PROBLEM DESCRIPTION
Word for word, write out the entries that follow, omitting all pictures.
══════════
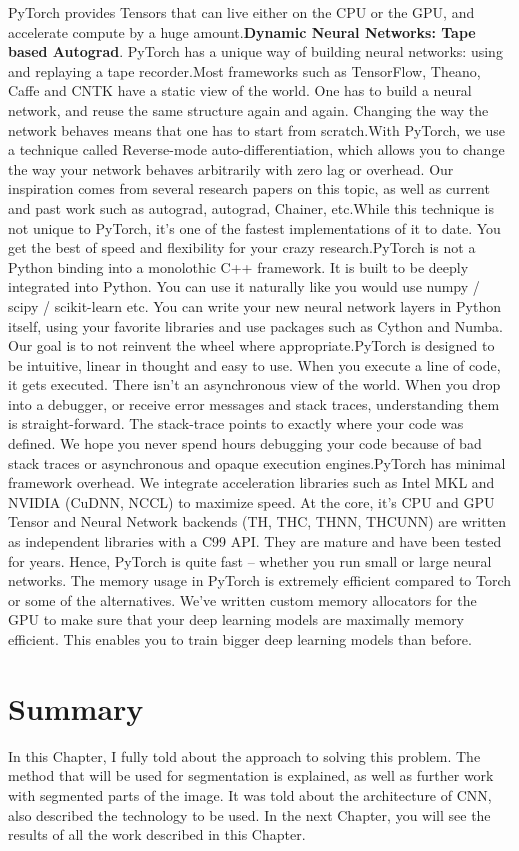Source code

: \par PyTorch provides Tensors that can live either on the CPU or the GPU, and accelerate compute by a huge amount.\textbf{Dynamic Neural Networks: Tape based Autograd}. PyTorch has a unique way of building neural networks: using and replaying a tape recorder.Most frameworks such as TensorFlow, Theano, Caffe and CNTK have a static view of the world. One has to build a neural network, and reuse the same structure again and again. Changing the way the network behaves means that one has to start from scratch.With PyTorch, we use a technique called Reverse-mode auto-differentiation, which allows you to change the way your network behaves arbitrarily with zero lag or overhead. Our inspiration comes from several research papers on this topic, as well as current and past work such as autograd, autograd, Chainer, etc.While this technique is not unique to PyTorch, it’s one of the fastest implementations of it to date. You get the best of speed and flexibility for your crazy research.PyTorch is not a Python binding into a monolothic C++ framework. It is built to be deeply integrated into Python. You can use it naturally like you would use numpy / scipy / scikit-learn etc. You can write your new neural network layers in Python itself, using your favorite libraries and use packages such as Cython and Numba. Our goal is to not reinvent the wheel where appropriate.PyTorch is designed to be intuitive, linear in thought and easy to use. When you execute a line of code, it gets executed. There isn’t an asynchronous view of the world. When you drop into a debugger, or receive error messages and stack traces, understanding them is straight-forward. The stack-trace points to exactly where your code was defined. We hope you never spend hours debugging your code because of bad stack traces or asynchronous and opaque execution engines.PyTorch has minimal framework overhead. We integrate acceleration libraries such as Intel MKL and NVIDIA (CuDNN, NCCL) to maximize speed. At the core, it’s CPU and GPU Tensor and Neural Network backends (TH, THC, THNN, THCUNN) are written as independent libraries with a C99 API.
They are mature and have been tested for years.
Hence, PyTorch is quite fast – whether you run small or large neural networks.
The memory usage in PyTorch is extremely efficient compared to Torch or some of the alternatives. We’ve written custom memory allocators for the GPU to make sure that your deep learning models are maximally memory efficient. This enables you to train bigger deep learning models than before.


\section{Summary}\label{sec:4.5}
\par In this Chapter, I fully told about the approach to solving this problem. The method that will be used for segmentation is explained, as well as further work with segmented parts of the image. It was told about the architecture of CNN, also described the technology to be used. In the next Chapter, you will see the results of all the work described in this Chapter.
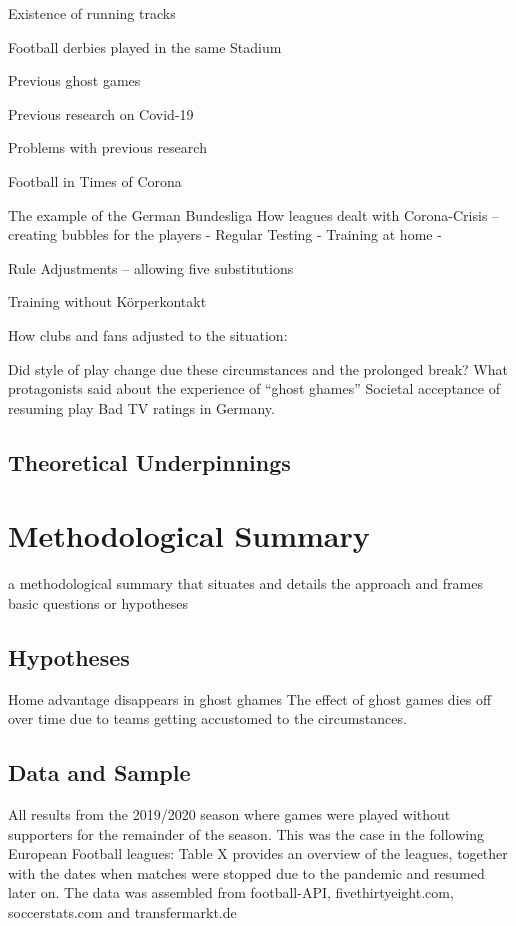 \documentclass[Afour,sageh,times]{sagej}
\begin{document}
Existence of running tracks

Football derbies played in the same Stadium

Previous ghost games

Previous research on Covid-19

Problems with previous research

Football in Times of Corona

The example of the German Bundesliga
How leagues dealt with Corona-Crisis – creating bubbles for the players
-	Regular Testing
-	Training at home
-	

Rule Adjustments – allowing five substitutions

Training without Körperkontakt

How clubs and fans adjusted to the situation: 

Did style of play change due these circumstances and the prolonged break?
What protagonists said about the experience of “ghost ghames”
Societal acceptance of resuming play
Bad TV ratings in Germany.

\subsection{Theoretical Underpinnings}

\section{Methodological Summary} 
a methodological summary that situates and details the approach and frames basic questions or hypotheses

\subsection{Hypotheses}
Home advantage disappears in ghost ghames
The effect of ghost games dies off over time due to teams getting accustomed to the circumstances.


\subsection{Data and Sample}
All results from the 2019/2020 season where games were played without supporters for the remainder of the season.
This was the case in the following European Football leagues: Table X provides an overview of the leagues, together with the dates when matches were stopped due to the pandemic and resumed later on.
The data was assembled from football-API, fivethirtyeight.com, soccerstats.com and transfermarkt.de
\end{document}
══════════
WRITTEN REPLY
Source code

: \par PyTorch provides Tensors that can live either on the CPU or the GPU, and accelerate compute by a huge amount.\textbf{Dynamic Neural Networks: Tape based Autograd}. PyTorch has a unique way of building neural networks: using and replaying a tape recorder.Most frameworks such as TensorFlow, Theano, Caffe and CNTK have a static view of the world. One has to build a neural network, and reuse the same structure again and again. Changing the way the network behaves means that one has to start from scratch.With PyTorch, we use a technique called Reverse-mode auto-differentiation, which allows you to change the way your network behaves arbitrarily with zero lag or overhead. Our inspiration comes from several research papers on this topic, as well as current and past work such as autograd, autograd, Chainer, etc.While this technique is not unique to PyTorch, it’s one of the fastest implementations of it to date. You get the best of speed and flexibility for your crazy research.PyTorch is not a Python binding into a monolothic C++ framework. It is built to be deeply integrated into Python. You can use it naturally like you would use numpy / scipy / scikit-learn etc. You can write your new neural network layers in Python itself, using your favorite libraries and use packages such as Cython and Numba. Our goal is to not reinvent the wheel where appropriate.PyTorch is designed to be intuitive, linear in thought and easy to use. When you execute a line of code, it gets executed. There isn’t an asynchronous view of the world. When you drop into a debugger, or receive error messages and stack traces, understanding them is straight-forward. The stack-trace points to exactly where your code was defined. We hope you never spend hours debugging your code because of bad stack traces or asynchronous and opaque execution engines.PyTorch has minimal framework overhead. We integrate acceleration libraries such as Intel MKL and NVIDIA (CuDNN, NCCL) to maximize speed. At the core, it’s CPU and GPU Tensor and Neural Network backends (TH, THC, THNN, THCUNN) are written as independent libraries with a C99 API.
They are mature and have been tested for years.
Hence, PyTorch is quite fast – whether you run small or large neural networks.
The memory usage in PyTorch is extremely efficient compared to Torch or some of the alternatives. We’ve written custom memory allocators for the GPU to make sure that your deep learning models are maximally memory efficient. This enables you to train bigger deep learning models than before.


\section{Summary}\label{sec:4.5}
\par In this Chapter, I fully told about the approach to solving this problem. The method that will be used for segmentation is explained, as well as further work with segmented parts of the image. It was told about the architecture of CNN, also described the technology to be used. In the next Chapter, you will see the results of all the work described in this Chapter.
 \documentclass[Afour,sageh,times]{sagej}
\begin{document}
Existence of running tracks

Football derbies played in the same Stadium

Previous ghost games

Previous research on Covid-19

Problems with previous research

Football in Times of Corona

The example of the German Bundesliga
How leagues dealt with Corona-Crisis – creating bubbles for the players
-	Regular Testing
-	Training at home
-	

Rule Adjustments – allowing five substitutions

Training without Körperkontakt

How clubs and fans adjusted to the situation: 

Did style of play change due these circumstances and the prolonged break?
What protagonists said about the experience of “ghost ghames”
Societal acceptance of resuming play
Bad TV ratings in Germany.

\subsection{Theoretical Underpinnings}

\section{Methodological Summary} 
a methodological summary that situates and details the approach and frames basic questions or hypotheses

\subsection{Hypotheses}
Home advantage disappears in ghost ghames
The effect of ghost games dies off over time due to teams getting accustomed to the circumstances.


\subsection{Data and Sample}
All results from the 2019/2020 season where games were played without supporters for the remainder of the season.
This was the case in the following European Football leagues: Table X provides an overview of the leagues, together with the dates when matches were stopped due to the pandemic and resumed later on.
The data was assembled from football-API, fivethirtyeight.com, soccerstats.com and transfermarkt.de
\end{document}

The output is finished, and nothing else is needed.